Avec des élèves plus jeunes, j’irais même jusqu’à proposer une leçon de 30 minutes en présence et un suivi par Zoom de 15 minutes à mi-chemin dans la semaine. Ces rencontres de suivi pourraient même être plus longues et rassembler 3-4 élèves de même âge/niveau qui discutent de leur semaine avec vous et leurs collègues. Le 15 minutes restant dans l’heure payée par le parent servirait, comme pour les autres élèves, à produire du matériel.

Oui, mais…

J’écris ceci et j’entends déjà des « oui, mais… ». L’accent qu’on met sur la leçon hebdomadaire transparait aussi dans l’aspect purement financier de notre métier. On donne nos tarifs à l’heure, et on envisage notre travail de la sorte. Le parent paie pour 60 minutes et on remplit ces 60 minutes pour respecter notre engagement. Or, je verrais mal un parent être insatisfait de payer le même tarif pour une leçon plus courte, si l’enfant a accès à des capsules que vous auriez enregistrées, des commentaires écrits sur ses vidéos à mi-chemin pendant la semaine de travail, des réunions virtuelles au cours de la semaine avec vous et d’autres élèves, des planifications d’apprentissage de pièce, etc.

Donnez votre cours court (!) et créez votre propre Netflix pédagogique et je suis certain qu’aucun parent ne se plaindra.

Ce genre de projet ne peut que se bonifier au fil des années, et je crois que vous pourriez vous associer à des collègues de confiance pour créer encore plus de capsules et de ressources et créer des échanges entre vos élèves respectifs. (OMG!!! … Je viens d’accrocher un autre intouchable : voir toujours le même prof chaque semaine…). Dans tous les cas, soyez des scientifiques dans l’âme et faites un projet-pilote avec quelques élèves seulement pour expérimenter les stratégies et apporter des correctifs rapidement et facilement avant d’étendre votre offre à toute votre clientèle.

Bien que je doive publier sur mon blogue une version définitive de ce texte, je souhaite que cette version finale du texte soit surtout le début d’une réflexion et d’une période d’échanges entre nous.
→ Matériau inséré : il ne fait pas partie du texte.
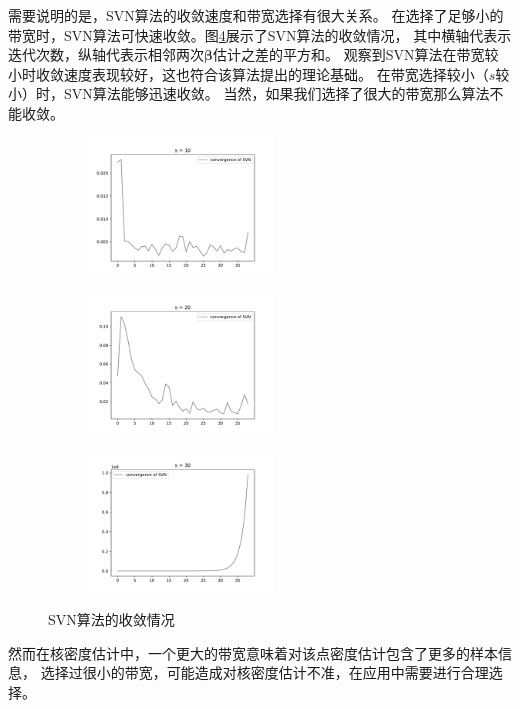 需要说明的是，SVN算法的收敛速度和带宽选择有很大关系。
在选择了足够小的带宽时，SVN算法可快速收敛。图\ref{svn-demo}展示了SVN算法的收敛情况，
其中横轴代表示迭代次数，纵轴代表示相邻两次$\bm{\beta}$估计之差的平方和。
观察到SVN算法在带宽较小时收敛速度表现较好，这也符合该算法提出的理论基础。
在带宽选择较小（$s$较小）时，SVN算法能够迅速收敛。
当然，如果我们选择了很大的带宽那么算法不能收敛。
\begin{figure}[H]
    \centering
    \begin{subfigure}[t]{0.3\textwidth}\label{svn-demo1}
    \includegraphics[width=4.9cm]{pics/chapter2/svn-con-1.pdf}
    \end{subfigure}
    \begin{subfigure}[t]{0.3\textwidth}\label{svn-demo2}
    \includegraphics[width=4.9cm]{pics/chapter2/svn-con-2.pdf}
    \end{subfigure}
    \begin{subfigure}[t]{0.3\textwidth}\label{svn-demo3}
    \includegraphics[width=4.9cm]{pics/chapter2/svn-con-3.pdf}
    \end{subfigure}
    \caption{ \small SVN算法的收敛情况}
    \label{svn-demo}
\end{figure}

然而在核密度估计中，一个更大的带宽意味着对该点密度估计包含了更多的样本信息，
选择过很小的带宽，可能造成对核密度估计不准，在应用中需要进行合理选择。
Je serai très heureux que vous partagiez avec moi les bons et mauvais côtés de vos expériences, à venir ou passées, avec différentes formules pédagogiques, et les solutions trouvées en cours de route.
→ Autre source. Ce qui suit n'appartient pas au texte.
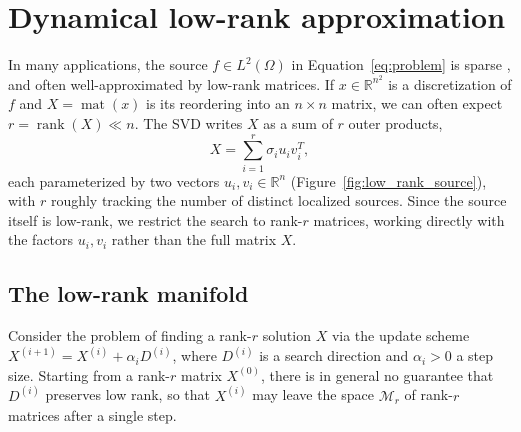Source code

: \section{Dynamical low-rank approximation}\label{sec:dynamical_low_rank_approximation}

In many applications, the source $f \in L^2(\Omega)$ in Equation~\eqref{eq:problem} is sparse \cite{elvetunWeightedSparsityRegularization2023}, and often well-approximated by low-rank matrices. If $x \in \mathbb{R}^{n^2}$ is a discretization of $f$ and $X = \operatorname{mat}(x)$ is its reordering into an $n \times n$ matrix, we can often expect $r = \operatorname{rank}(X) \ll n$. The SVD writes $X$ as a sum of $r$ outer products,
\begin{equation*}
    X = \sum_{i=1}^{r} \sigma_i u_i v_i^T,
\end{equation*}
each parameterized by two vectors $u_i, v_i \in \mathbb{R}^n$ (Figure~\ref{fig:low_rank_source}), with $r$ roughly tracking the number of distinct localized sources. Since the source itself is low-rank, we restrict the search to rank-$r$ matrices, working directly with the factors $u_i, v_i$ rather than the full 
matrix $X$.
%


\subsection{The low-rank manifold}

Consider the problem of finding a rank-$r$ solution $X$ via the update scheme $X^{(i+1)} = X^{(i)} + \alpha_i D^{(i)}$, where $D^{(i)}$ is a search direction and $\alpha_i > 0$ a step size. Starting from a rank-$r$ matrix $X^{(0)}$, there is in general no guarantee that $D^{(i)}$ preserves low rank, so that $X^{(i)}$ may leave the space $\mathcal{M}_r$ of rank-$r$ matrices after a single step.
%

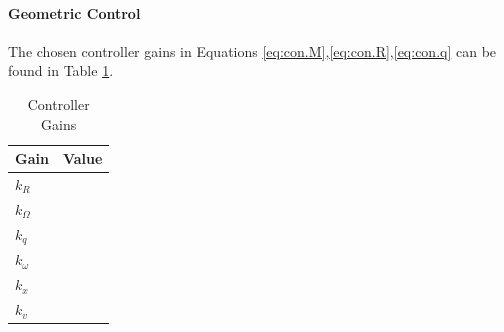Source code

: 
\paragraph{Geometric Control}
The chosen controller gains in Equations \ref{eq:con.M},\ref{eq:con.R},\ref{eq:con.q} can be found in Table \ref{tab:set.gains}.

\begin{table}[h!]
	\centering
	\begin{tabular}{|l|l|}
		\hline
		\textbf{Gain}&\textbf{Value}\\
		\hline
		$ k_R $&\\
		$ k_\Omega $&\\
		$ k_q $&\\
		$ k_\omega $&\\
		$ k_x $&\\
		$ k_v $&\\	
		\hline
	\end{tabular}
	\caption{Controller Gains}
	\label{tab:set.gains}
\end{table}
Que mes suggestions soient possibles ou pas dans votre situation, je pense que toute initiative visant à soutenir nos élèves pendant leur semaine de travail peut être bénéfique pour eux, et cela diminuera le besoin essentiel pour tous les musiciens de consulter les extraordinaires ressources que j’offre. 😉

3 réflexions sur “Imaginer l’après-pandémie : reZoom ou deZoom ?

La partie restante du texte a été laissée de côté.